Pictures paired with source code:
====
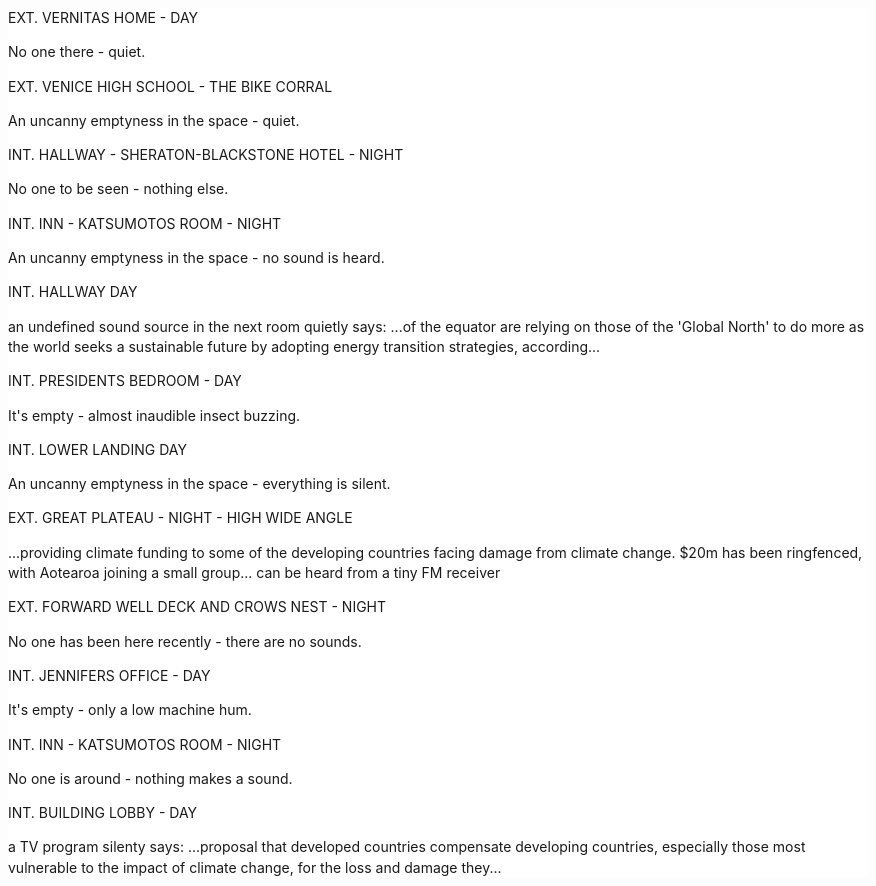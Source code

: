

EXT. VERNITAS HOME - DAY

No one there - quiet.



EXT. VENICE HIGH SCHOOL - THE BIKE CORRAL

An uncanny emptyness in the space - quiet.



INT. HALLWAY - SHERATON-BLACKSTONE HOTEL - NIGHT

No one to be seen - nothing else.



INT. INN - KATSUMOTOS ROOM - NIGHT

An uncanny emptyness in the space - no sound is heard.



INT. HALLWAY   DAY

an undefined sound source in the next room quietly says: ...of the equator are relying on those of the 'Global North' to do more as the world seeks a sustainable future by adopting energy transition strategies, according...


INT. PRESIDENTS BEDROOM - DAY

It's empty - almost inaudible insect buzzing.



INT. LOWER LANDING   DAY

An uncanny emptyness in the space - everything is silent.



EXT. GREAT PLATEAU - NIGHT - HIGH WIDE ANGLE

...providing climate funding to some of the developing countries facing damage from climate change. $20m has been ringfenced, with Aotearoa joining a small group... can be heard from a tiny FM receiver 


EXT. FORWARD WELL DECK AND CROWS NEST - NIGHT

No one has been here recently - there are no sounds.



INT. JENNIFERS OFFICE - DAY

It's empty - only a low machine hum.



INT. INN - KATSUMOTOS ROOM - NIGHT

No one is around - nothing makes a sound.



INT. BUILDING LOBBY - DAY

a TV program silenty says: ...proposal that developed countries compensate developing countries, especially those most vulnerable to the impact of climate change, for the loss and damage they...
====
→ WHAT THIS TASK INVOLVES
Each line above should be written out again exactly, without any image.

→ REPLY TO THE TASK
Source code

:

EXT. VERNITAS HOME - DAY

No one there - quiet.



EXT. VENICE HIGH SCHOOL - THE BIKE CORRAL

An uncanny emptyness in the space - quiet.



INT. HALLWAY - SHERATON-BLACKSTONE HOTEL - NIGHT

No one to be seen - nothing else.



INT. INN - KATSUMOTOS ROOM - NIGHT

An uncanny emptyness in the space - no sound is heard.



INT. HALLWAY   DAY

an undefined sound source in the next room quietly says: ...of the equator are relying on those of the 'Global North' to do more as the world seeks a sustainable future by adopting energy transition strategies, according...


INT. PRESIDENTS BEDROOM - DAY

It's empty - almost inaudible insect buzzing.



INT. LOWER LANDING   DAY

An uncanny emptyness in the space - everything is silent.



EXT. GREAT PLATEAU - NIGHT - HIGH WIDE ANGLE

...providing climate funding to some of the developing countries facing damage from climate change. $20m has been ringfenced, with Aotearoa joining a small group... can be heard from a tiny FM receiver 


EXT. FORWARD WELL DECK AND CROWS NEST - NIGHT

No one has been here recently - there are no sounds.



INT. JENNIFERS OFFICE - DAY

It's empty - only a low machine hum.



INT. INN - KATSUMOTOS ROOM - NIGHT

No one is around - nothing makes a sound.



INT. BUILDING LOBBY - DAY

a TV program silenty says: ...proposal that developed countries compensate developing countries, especially those most vulnerable to the impact of climate change, for the loss and damage they...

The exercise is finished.